» **EXERCISE DATA**

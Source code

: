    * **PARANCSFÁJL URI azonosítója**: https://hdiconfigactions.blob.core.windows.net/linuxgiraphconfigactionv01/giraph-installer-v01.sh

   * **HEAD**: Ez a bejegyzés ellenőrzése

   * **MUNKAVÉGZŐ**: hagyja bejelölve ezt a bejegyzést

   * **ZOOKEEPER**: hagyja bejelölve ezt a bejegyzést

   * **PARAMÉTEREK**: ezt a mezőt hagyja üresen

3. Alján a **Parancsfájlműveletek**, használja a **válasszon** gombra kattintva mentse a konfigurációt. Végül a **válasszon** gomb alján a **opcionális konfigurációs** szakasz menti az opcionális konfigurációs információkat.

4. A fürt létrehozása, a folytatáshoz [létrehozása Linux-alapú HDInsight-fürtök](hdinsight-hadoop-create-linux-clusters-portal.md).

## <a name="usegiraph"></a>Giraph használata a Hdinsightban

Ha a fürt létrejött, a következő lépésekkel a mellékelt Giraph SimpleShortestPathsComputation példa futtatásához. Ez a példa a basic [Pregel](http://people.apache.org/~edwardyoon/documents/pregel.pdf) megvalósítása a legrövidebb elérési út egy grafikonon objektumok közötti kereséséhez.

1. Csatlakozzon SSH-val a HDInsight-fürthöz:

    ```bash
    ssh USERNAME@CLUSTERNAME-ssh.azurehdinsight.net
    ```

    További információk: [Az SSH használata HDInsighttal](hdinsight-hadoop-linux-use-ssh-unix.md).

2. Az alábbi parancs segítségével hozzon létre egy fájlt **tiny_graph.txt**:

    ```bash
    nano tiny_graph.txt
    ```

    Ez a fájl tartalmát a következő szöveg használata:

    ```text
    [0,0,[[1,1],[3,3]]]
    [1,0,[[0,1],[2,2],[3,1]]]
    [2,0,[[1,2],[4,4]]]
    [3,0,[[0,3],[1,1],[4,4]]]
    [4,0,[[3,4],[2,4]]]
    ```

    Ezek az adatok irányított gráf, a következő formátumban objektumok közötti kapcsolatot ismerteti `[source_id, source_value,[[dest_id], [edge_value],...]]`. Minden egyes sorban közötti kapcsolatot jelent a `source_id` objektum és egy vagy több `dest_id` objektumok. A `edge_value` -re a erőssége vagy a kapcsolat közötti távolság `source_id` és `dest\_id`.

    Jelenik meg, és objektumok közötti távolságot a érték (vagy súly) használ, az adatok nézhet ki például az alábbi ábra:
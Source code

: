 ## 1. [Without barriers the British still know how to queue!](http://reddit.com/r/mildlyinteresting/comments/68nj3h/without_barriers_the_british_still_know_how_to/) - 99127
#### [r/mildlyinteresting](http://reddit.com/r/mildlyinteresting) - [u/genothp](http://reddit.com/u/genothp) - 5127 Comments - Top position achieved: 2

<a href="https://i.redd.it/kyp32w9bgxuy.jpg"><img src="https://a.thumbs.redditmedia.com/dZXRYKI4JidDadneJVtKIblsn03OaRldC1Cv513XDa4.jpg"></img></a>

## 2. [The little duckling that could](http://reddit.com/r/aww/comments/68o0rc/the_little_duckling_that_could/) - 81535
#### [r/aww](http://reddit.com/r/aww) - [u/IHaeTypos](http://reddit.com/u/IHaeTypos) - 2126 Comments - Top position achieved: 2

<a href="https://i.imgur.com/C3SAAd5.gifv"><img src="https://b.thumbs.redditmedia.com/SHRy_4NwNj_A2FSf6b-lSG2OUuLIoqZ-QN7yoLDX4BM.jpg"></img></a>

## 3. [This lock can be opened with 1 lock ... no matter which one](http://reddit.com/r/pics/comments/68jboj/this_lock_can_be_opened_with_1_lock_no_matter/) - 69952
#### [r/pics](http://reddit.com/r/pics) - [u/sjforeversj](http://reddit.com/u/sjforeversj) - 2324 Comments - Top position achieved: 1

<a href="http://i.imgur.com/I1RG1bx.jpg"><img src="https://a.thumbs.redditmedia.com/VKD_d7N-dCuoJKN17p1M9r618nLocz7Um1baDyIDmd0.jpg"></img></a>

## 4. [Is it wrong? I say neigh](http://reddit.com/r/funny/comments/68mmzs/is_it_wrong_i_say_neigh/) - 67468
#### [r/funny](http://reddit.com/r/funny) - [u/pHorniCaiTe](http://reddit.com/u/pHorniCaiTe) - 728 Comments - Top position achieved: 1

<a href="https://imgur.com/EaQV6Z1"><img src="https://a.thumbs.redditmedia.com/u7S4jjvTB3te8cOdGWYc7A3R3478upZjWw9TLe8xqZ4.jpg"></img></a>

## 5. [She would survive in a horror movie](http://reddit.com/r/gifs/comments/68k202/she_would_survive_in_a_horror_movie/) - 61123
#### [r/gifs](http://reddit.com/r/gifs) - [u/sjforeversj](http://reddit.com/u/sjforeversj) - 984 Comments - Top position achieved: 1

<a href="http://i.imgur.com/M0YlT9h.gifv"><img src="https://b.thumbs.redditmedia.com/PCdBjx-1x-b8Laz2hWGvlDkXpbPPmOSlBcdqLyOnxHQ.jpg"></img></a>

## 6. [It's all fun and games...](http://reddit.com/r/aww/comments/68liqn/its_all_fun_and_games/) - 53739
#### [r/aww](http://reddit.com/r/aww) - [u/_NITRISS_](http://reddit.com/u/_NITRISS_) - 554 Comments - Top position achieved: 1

» **THE TASK**
Examine the listing above and state the number of lines that contain the word "adatok", with no further remarks.

» **ANSWER BOX**
2